Por Javiera Oliden
29 septiembre, 2017

Me duele decir que sí importa si haces la cama o no.

Todos tenemos buenas intenciones sobre mantener nuestro peso. Pero lamentablemente hay muchos factores influyen. Cosas que no parecen estar relacionadas con la comida y que hacemos sin darnos cuenta. Aprende a controlar algunos de esos factores para que no te vuelvan a pillar desprevenida empezando tus mañanas de la forma correcta.

1. Duermes poco

Cuando no duermes los suficiente, tu cerebro empieza a tomar peores decisiones alimenticias, y es más probable que comas bocadillos o comidas altas en carbohidratos.


2. O duermes demasiado

Las malas noticias, es que el extremo inverso también es nocivo, esto porque produces más cortisol, que te hace comer más de la cuenta. ¿Cuánto es demasiado? Más de 10 horas seguidas de manera regular, dicen.


3. No dormiste bien… porque no hiciste la cama

No es que queramos criticar tus hábitos, pero algunos estudios muestran que las personas que hacen la cama todos los días duermen mejor, y dormir bien es, como ya viste, clave.


4. No tienes luz

La luz solar pone a andar el metabolismo. Si haces todo en la oscuridad, o con las cortinas cerradas, perderás las ondas solares, que con solo tocarte 20 a 30 minutos cada mañana afectan a tu índice de masa corporal.


5. Le temes a la pesa

Aunque hay algunos a los que les produce más estrés, hay estudios que muestran que pesarse cada mañana ayuda a bajar de peso de manera más eficaz.

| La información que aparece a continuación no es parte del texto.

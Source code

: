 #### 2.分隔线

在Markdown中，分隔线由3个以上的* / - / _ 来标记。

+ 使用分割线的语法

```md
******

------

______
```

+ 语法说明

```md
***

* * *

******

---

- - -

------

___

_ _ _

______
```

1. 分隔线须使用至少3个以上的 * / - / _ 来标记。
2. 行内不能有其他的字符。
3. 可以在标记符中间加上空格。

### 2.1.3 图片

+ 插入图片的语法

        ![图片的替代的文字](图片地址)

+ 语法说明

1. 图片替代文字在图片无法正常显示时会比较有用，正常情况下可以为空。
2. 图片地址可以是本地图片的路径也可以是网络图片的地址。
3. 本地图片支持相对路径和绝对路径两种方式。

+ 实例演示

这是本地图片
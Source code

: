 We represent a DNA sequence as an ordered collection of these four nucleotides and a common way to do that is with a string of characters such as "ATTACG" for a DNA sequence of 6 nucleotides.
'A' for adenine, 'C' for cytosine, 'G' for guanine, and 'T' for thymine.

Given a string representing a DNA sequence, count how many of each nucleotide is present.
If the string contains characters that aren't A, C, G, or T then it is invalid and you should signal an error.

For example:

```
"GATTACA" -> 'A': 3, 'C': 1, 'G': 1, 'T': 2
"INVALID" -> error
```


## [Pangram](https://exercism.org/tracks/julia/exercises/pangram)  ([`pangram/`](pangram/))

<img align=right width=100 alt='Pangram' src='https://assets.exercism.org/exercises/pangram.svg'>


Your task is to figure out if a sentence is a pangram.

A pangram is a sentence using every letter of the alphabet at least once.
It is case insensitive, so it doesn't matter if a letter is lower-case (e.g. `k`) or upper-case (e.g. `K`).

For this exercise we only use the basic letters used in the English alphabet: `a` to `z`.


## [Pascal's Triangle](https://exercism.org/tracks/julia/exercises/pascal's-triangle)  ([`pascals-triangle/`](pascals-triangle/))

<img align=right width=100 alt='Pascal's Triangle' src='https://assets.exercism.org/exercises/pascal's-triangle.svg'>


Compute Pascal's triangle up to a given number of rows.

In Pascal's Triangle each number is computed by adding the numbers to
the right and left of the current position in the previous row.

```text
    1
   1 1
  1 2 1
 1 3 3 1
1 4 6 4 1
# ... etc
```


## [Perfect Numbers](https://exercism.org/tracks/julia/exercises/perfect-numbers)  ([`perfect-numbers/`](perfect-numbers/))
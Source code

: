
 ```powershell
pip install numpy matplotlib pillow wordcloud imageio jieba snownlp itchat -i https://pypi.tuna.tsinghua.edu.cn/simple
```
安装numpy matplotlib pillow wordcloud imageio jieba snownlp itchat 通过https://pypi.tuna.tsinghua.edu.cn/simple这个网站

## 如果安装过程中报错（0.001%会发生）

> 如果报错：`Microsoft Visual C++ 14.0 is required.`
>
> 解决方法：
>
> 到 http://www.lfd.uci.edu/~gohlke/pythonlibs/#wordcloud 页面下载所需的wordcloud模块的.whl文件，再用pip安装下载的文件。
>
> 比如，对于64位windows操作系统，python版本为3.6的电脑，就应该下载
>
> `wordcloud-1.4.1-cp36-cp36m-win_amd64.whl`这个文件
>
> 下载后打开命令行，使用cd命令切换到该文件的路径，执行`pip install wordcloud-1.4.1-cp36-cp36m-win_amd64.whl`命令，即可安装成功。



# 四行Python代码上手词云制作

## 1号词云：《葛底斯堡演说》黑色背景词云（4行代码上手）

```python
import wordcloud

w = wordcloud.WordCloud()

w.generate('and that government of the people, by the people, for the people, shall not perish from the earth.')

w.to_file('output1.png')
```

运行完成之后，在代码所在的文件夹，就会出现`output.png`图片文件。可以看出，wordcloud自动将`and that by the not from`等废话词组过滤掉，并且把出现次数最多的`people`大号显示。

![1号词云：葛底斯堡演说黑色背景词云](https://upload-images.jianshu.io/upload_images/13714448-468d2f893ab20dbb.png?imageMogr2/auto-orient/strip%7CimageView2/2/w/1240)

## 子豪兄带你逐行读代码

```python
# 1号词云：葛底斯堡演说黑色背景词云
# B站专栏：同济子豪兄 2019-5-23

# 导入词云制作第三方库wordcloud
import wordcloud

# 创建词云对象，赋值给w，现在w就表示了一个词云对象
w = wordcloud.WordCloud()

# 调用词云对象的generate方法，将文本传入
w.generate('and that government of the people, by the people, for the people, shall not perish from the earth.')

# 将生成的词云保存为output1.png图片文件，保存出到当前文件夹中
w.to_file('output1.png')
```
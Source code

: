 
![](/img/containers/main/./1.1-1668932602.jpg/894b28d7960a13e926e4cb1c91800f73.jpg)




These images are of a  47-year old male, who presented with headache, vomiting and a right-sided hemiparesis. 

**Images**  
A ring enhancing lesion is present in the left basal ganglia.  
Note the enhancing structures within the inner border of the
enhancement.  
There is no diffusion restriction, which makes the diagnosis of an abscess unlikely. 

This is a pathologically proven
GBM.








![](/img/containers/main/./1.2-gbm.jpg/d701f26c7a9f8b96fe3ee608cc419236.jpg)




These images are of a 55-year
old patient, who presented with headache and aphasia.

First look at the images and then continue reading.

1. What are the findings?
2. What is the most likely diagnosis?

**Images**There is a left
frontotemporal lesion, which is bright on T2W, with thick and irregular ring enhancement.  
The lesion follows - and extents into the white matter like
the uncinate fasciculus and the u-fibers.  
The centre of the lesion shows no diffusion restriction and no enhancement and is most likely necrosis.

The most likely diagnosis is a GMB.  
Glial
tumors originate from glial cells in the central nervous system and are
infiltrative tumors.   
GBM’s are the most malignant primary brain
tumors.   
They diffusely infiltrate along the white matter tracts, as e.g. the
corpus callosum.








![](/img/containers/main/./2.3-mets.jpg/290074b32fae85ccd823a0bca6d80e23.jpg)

La clave está en no ser duro con uno mismo cuando los números no son lo que te esperabas.


6. No desayunas los suficiente

No solo es desayunar importante, hay estudios que indican que un desayuno de unas 600 calorías, que contenga proteínas, carbohidratos y un postre pequeño es lo indicado para que no te den ganas de salirte de la dieta durante el día.

¿Haces alguna de estas cosas por las mañanas?